The weird part is... I texted him today asked what the hell was up about him saying he loves me and calling me his ex's name and he didn't remember ANY of it. His exact words were "well, that at least starts to explain why I woke up naked..." I though I was drunk last night but holy hell. I at least remember everything. oh, I have to change his nickname. He's now the ex-travel agent. He got fired or quit or something. I don't particularly care.
Monday night I had actually gone out dancing with the roommate and a model friend, and we were at the club when the ex-travel agent texted me asking if I was at a specific club (I guess he facebook stalked me or something) and then said he was coming out. So. He showed up. I spent the first half hour ignoring him and drinking my free drinks and having my picture taken by the club photographer with the roommie and model. At some point, the ex-travel agent and I hit the dance floor, where I spent a good amount of time dancing and flirting with other guys. And then, come midnight, I left him standing on the dancefloor. Had a booty call meeting me at my house.

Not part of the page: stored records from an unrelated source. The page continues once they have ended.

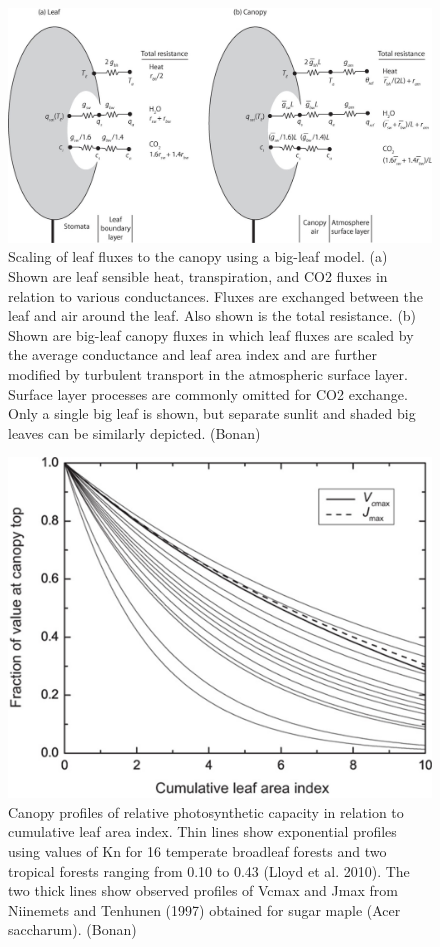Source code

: \documentclass[
  oneside]{book}
\begin{document}
\begin{figure}

{\centering \includegraphics[width=0.8\linewidth]{figures/chap3/f323_bigleaf} 

}

\caption{Scaling of leaf fluxes to the canopy using a big-leaf model. (a) Shown are leaf sensible heat, transpiration, and CO2 fluxes in relation to various conductances. Fluxes are exchanged between the leaf and air around the leaf. Also shown is the total resistance. (b) Shown are big-leaf canopy fluxes in which leaf fluxes are scaled by the average conductance and leaf area index and are further modified by turbulent transport in the atmospheric surface layer. Surface layer processes are commonly omitted for CO2 exchange. Only a single big leaf is shown, but separate sunlit and shaded big leaves can be similarly depicted. (Bonan)}\label{fig:f323}
\end{figure}

\begin{figure}

{\centering \includegraphics[width=0.8\linewidth]{figures/chap3/f324_vcamx_profile} 

}

\caption{Canopy profiles of relative photosynthetic capacity in relation to cumulative leaf area index. Thin lines show exponential profiles using values of Kn for 16 temperate broadleaf forests and two tropical forests ranging from 0.10 to 0.43 (Lloyd et al. 2010). The two thick lines show observed profiles of Vcmax and Jmax from Niinemets and Tenhunen (1997) obtained for sugar maple (Acer saccharum). (Bonan)}\label{fig:f324}
\end{figure}
\end{document}
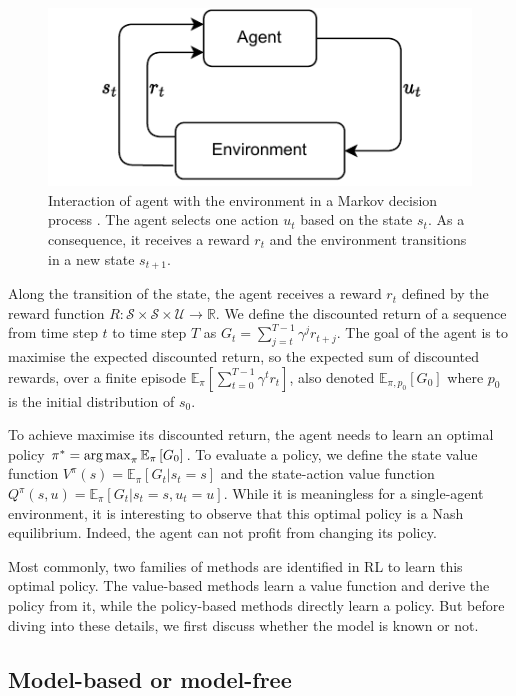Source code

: \begin{figure}[h]
    \centering
    \includegraphics[width=.8\linewidth]{tex_thesis/figures/ch2/MDP.pdf}
    \caption{Interaction of agent with the environment in a Markov decision process \citep{sutton2018reinforcement}. The agent selects one action $u_t$ based on the state $s_t$. As a consequence, it receives a reward $r_t$ and the environment transitions in a new state $s_{t+1}$.}
    \label{fig:ch2_mdp}
\end{figure}

Along the transition of the state, the agent receives a reward $r_t$ defined by the reward function $R:\mathcal{S} \times \mathcal{S} \times \mathcal{U} \rightarrow \mathbb{R}$.
We define the discounted return of a sequence from time step $t$ to time step $T$ as $G_t= \sum_{j=t}^{T-1} \gamma^j r_{t+j}$.
The goal of the agent is to maximise the expected discounted return, so the expected sum of discounted rewards, over a finite episode $\mathbb{E}_{\pi} \left[\sum_{t=0}^{T-1} \gamma^t r_t \right]$, also denoted $\mathbb{E}_{\pi, p_0}\left[ G_0 \right]$ where $p_0$ is the initial distribution of $s_0$.

To achieve maximise its discounted return, the agent needs to learn an optimal policy $\pi^* = \operatorname*{arg\,max}_\pi \mathbb{E}_{\pi}\left[ G_0 \right]$.
To evaluate a policy, we define the state value function $V^\pi(s) = \mathbb{E}_{\pi}\left[G_t|s_t=s\right]$ and the state-action value function $Q^\pi(s, u) = \mathbb{E}_{\pi}\left[G_t|s_t=s, u_t=u\right]$.
While it is meaningless for a single-agent environment, it is interesting to observe that this optimal policy is a Nash equilibrium.
Indeed, the agent can not profit from changing its policy.

Most commonly, two families of methods are identified in RL to learn this optimal policy.
The value-based methods learn a value function and derive the policy from it, while the policy-based methods directly learn a policy.
But before diving into these details, we first discuss whether the model is known or not.

\subsection{Model-based or model-free}
\label{sec:ch2_model_based_vs_model_free}


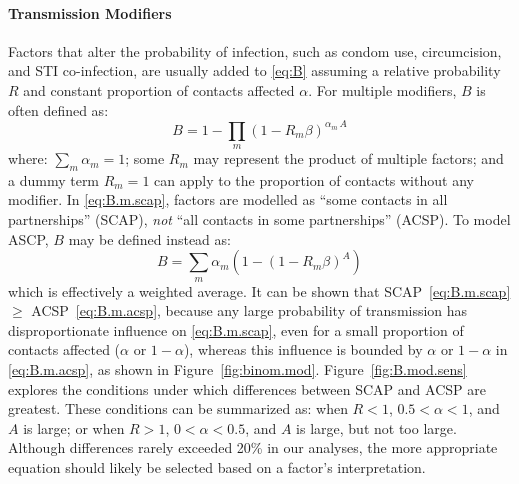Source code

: \paragraph{Transmission Modifiers}
Factors that alter the probability of infection,
such as condom use, circumcision, and STI co-infection,
are usually added to \eqref{eq:B} assuming
a relative probability $R$ and constant proportion of contacts affected $\alpha$.
For multiple modifiers, $B$ is often defined as:
\begin{equation}\label{eq:B.m.scap}
  B = 1 - \prod_{m} {(1 - R_m \beta)}^{\alpha_m\,A}
\end{equation}
where: $\sum_m \alpha_m = 1$;
some $R_m$ may represent the product of multiple factors;
and a dummy term $R_m = 1$ can apply to the proportion of contacts without any modifier.
In \eqref{eq:B.m.scap},
factors are modelled as ``some contacts in all partnerships'' (SCAP),
\emph{not} ``all contacts in some partnerships'' (ACSP).
To model ASCP, $B$ may be defined instead as:
\begin{equation}\label{eq:B.m.acsp}
  B = \sum_{m} \alpha_m \left(1 - {(1 - R_m \beta)}^A\right)
\end{equation}
which is effectively a weighted average.
It can be shown that SCAP~\eqref{eq:B.m.scap} $\ge$ ACSP~\eqref{eq:B.m.acsp},
because any large probability of transmission
has disproportionate influence on \eqref{eq:B.m.scap},
even for a small proportion of contacts affected ($\alpha$ or $1-\alpha$),
whereas this influence is bounded by $\alpha$ or $1-\alpha$ in \eqref{eq:B.m.acsp},
as shown in Figure~\ref{fig:binom.mod}.
Figure~\ref{fig:B.mod.sens} explores the conditions under which
differences between SCAP and ACSP are greatest.
These conditions can be summarized as:
when $R < 1$, $0.5 < \alpha < 1$, and $A$ is large; or
when $R > 1$, $0 < \alpha < 0.5$, and $A$ is large, but not too large.
Although differences rarely exceeded 20\% in our analyses,
the more appropriate equation should likely be selected based on a factor's interpretation.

After the initial reconnection with him, I was worried that there would be this overwhelming desire for him. However, there isn't one. I don't want there to be one. I've realized recently that I have no desire for romance or a serious relationship. I don't have the time or energy or patience. I just straight up don't care. One of my guy friends was all "you're going to fall for him" and you know what? I knew the Monday after the ex-travel agent called that I wouldn't. Yes, I like him but no I don't like him in a way that I want to spend a good amount of time with him.
Anyway. I'm sick. You'd think that after having my tonsils removed that my throat wouldn't be killing me but no. It hurts. And I'm coughing like crazy. blah.